#### Data records ####

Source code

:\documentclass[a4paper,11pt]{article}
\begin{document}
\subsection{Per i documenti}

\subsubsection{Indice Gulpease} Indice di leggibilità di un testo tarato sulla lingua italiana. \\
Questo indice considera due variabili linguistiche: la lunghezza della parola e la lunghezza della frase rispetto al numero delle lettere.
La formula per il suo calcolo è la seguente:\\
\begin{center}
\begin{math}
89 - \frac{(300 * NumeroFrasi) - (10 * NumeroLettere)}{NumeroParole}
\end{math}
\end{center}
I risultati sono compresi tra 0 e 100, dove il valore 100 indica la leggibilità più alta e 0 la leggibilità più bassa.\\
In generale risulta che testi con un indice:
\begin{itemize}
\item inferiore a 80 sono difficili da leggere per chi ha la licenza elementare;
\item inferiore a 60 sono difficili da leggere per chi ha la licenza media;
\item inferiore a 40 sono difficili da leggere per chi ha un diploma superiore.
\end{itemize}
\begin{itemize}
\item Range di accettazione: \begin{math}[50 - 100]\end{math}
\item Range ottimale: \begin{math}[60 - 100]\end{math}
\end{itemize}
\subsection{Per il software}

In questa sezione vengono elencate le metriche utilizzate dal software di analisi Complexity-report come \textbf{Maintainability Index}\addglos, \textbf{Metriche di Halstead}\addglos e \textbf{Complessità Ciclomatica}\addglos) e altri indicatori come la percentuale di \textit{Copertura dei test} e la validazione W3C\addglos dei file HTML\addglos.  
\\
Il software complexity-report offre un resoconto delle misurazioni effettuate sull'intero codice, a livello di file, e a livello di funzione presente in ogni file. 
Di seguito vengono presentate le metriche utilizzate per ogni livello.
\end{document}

####

Only the lines holding the word "vengono" belong in the answer; copy them from the listing above.

In questa sezione vengono elencate le metriche utilizzate dal software di analisi Complexity-report come \textbf{Maintainability Index}\addglos, \textbf{Metriche di Halstead}\addglos e \textbf{Complessità Ciclomatica}\addglos) e altri indicatori come la percentuale di \textit{Copertura dei test} e la validazione W3C\addglos dei file HTML\addglos.  
Di seguito vengono presentate le metriche utilizzate per ogni livello.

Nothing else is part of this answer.